───── Material for the task
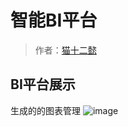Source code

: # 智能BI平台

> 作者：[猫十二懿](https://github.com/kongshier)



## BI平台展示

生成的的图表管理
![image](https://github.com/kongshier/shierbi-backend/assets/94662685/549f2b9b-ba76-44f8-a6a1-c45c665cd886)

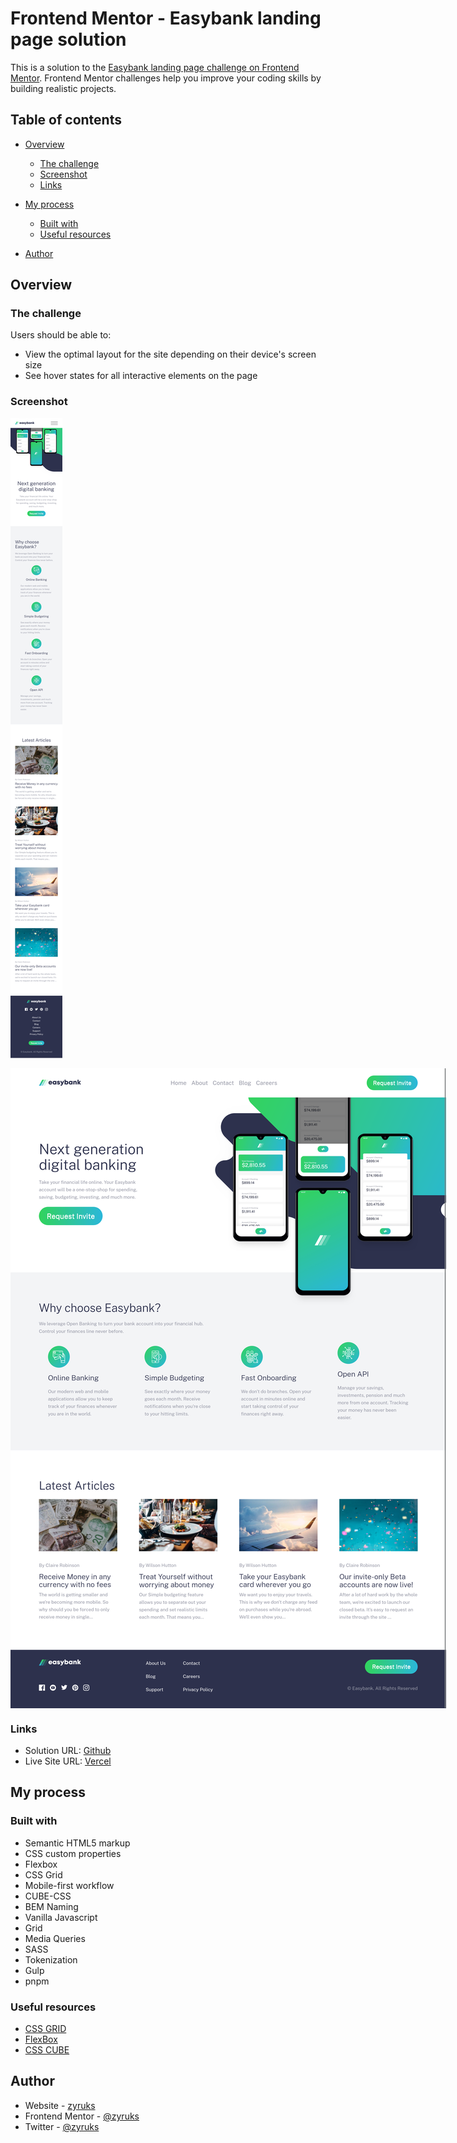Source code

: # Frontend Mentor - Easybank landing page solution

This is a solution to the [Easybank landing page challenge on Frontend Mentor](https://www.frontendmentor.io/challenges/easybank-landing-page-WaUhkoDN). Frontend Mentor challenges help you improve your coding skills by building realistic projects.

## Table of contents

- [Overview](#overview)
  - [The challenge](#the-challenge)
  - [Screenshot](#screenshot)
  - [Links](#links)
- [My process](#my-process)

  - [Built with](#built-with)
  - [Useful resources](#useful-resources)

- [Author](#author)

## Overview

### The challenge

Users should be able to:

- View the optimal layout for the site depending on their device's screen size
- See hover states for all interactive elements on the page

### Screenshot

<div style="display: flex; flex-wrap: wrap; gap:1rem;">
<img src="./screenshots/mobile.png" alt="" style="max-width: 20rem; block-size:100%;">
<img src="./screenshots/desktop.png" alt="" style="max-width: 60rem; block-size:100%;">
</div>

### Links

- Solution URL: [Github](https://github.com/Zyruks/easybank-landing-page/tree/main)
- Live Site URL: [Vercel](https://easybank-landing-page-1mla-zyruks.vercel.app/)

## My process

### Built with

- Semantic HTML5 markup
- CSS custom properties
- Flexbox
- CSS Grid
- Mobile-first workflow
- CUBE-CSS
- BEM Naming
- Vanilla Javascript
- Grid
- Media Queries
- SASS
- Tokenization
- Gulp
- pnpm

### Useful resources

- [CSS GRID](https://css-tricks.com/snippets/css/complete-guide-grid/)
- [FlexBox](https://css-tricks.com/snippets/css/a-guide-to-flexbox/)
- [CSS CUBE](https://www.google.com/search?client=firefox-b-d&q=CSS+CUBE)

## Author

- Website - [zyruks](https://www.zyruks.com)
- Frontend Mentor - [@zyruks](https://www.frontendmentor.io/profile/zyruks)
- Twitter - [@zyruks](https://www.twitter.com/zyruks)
──────────
───── Material for the task
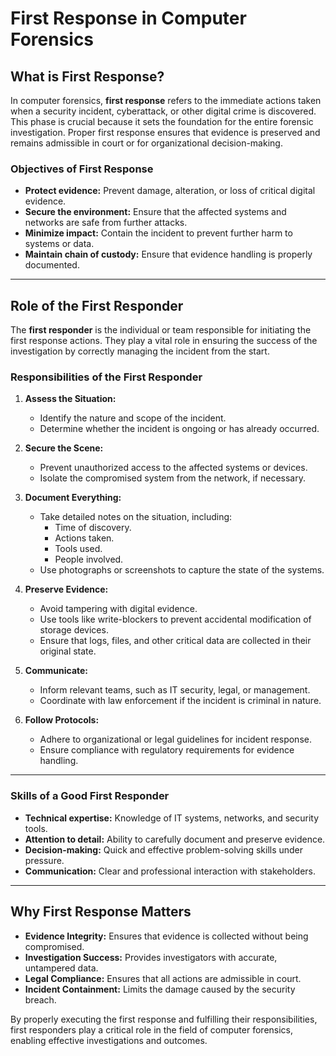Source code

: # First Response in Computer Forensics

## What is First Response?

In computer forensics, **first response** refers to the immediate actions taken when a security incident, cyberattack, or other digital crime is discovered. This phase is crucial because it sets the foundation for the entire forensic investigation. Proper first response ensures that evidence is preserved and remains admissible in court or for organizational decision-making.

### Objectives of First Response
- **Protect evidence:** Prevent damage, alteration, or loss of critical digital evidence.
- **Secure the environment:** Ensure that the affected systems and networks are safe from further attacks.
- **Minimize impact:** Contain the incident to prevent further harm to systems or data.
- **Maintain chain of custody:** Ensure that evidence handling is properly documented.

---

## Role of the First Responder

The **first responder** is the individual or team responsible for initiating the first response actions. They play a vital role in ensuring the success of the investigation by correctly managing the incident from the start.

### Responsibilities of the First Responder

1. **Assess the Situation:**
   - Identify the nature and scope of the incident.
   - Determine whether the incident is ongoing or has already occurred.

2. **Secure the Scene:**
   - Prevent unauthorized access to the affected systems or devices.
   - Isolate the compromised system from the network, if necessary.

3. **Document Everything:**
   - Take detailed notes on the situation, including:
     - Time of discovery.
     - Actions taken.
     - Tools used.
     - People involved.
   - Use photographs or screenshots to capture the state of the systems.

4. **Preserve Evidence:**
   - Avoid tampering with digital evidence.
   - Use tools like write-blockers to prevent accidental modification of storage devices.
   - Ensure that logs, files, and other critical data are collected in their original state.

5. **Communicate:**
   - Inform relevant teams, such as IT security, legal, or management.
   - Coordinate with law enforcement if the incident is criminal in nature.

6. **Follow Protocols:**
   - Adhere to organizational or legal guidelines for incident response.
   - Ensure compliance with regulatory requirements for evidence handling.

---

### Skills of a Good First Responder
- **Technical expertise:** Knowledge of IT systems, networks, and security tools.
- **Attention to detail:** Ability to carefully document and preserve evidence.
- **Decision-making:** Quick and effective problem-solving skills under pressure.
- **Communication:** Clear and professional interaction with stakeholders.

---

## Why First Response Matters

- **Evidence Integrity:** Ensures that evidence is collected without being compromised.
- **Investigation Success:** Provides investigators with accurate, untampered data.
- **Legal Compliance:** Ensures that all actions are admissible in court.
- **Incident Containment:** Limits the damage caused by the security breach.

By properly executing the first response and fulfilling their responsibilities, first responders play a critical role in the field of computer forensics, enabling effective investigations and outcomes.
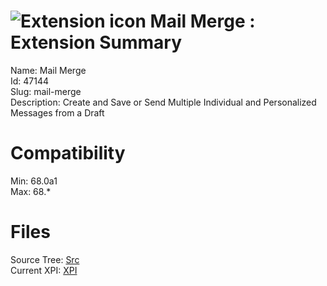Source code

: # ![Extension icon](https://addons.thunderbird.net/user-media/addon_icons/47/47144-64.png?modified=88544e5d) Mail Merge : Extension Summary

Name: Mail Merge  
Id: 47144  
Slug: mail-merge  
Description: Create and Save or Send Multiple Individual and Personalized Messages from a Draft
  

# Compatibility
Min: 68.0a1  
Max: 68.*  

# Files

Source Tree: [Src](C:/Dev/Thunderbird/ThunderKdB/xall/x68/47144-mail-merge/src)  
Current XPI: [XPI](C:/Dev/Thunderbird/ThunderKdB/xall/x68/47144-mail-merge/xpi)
──────────
- [Aim of the task] There is a run of lines above from the one with "- Determine whether" to the one with "## Why First Response Matters"; print exactly that run, both ends included, and nothing else.

- [Task answer]
   - Determine whether the incident is ongoing or has already occurred.

2. **Secure the Scene:**
   - Prevent unauthorized access to the affected systems or devices.
   - Isolate the compromised system from the network, if necessary.

3. **Document Everything:**
   - Take detailed notes on the situation, including:
     - Time of discovery.
     - Actions taken.
     - Tools used.
     - People involved.
   - Use photographs or screenshots to capture the state of the systems.

4. **Preserve Evidence:**
   - Avoid tampering with digital evidence.
   - Use tools like write-blockers to prevent accidental modification of storage devices.
   - Ensure that logs, files, and other critical data are collected in their original state.

5. **Communicate:**
   - Inform relevant teams, such as IT security, legal, or management.
   - Coordinate with law enforcement if the incident is criminal in nature.

6. **Follow Protocols:**
   - Adhere to organizational or legal guidelines for incident response.
   - Ensure compliance with regulatory requirements for evidence handling.

---

### Skills of a Good First Responder
- **Technical expertise:** Knowledge of IT systems, networks, and security tools.
- **Attention to detail:** Ability to carefully document and preserve evidence.
- **Decision-making:** Quick and effective problem-solving skills under pressure.
- **Communication:** Clear and professional interaction with stakeholders.

---

## Why First Response Matters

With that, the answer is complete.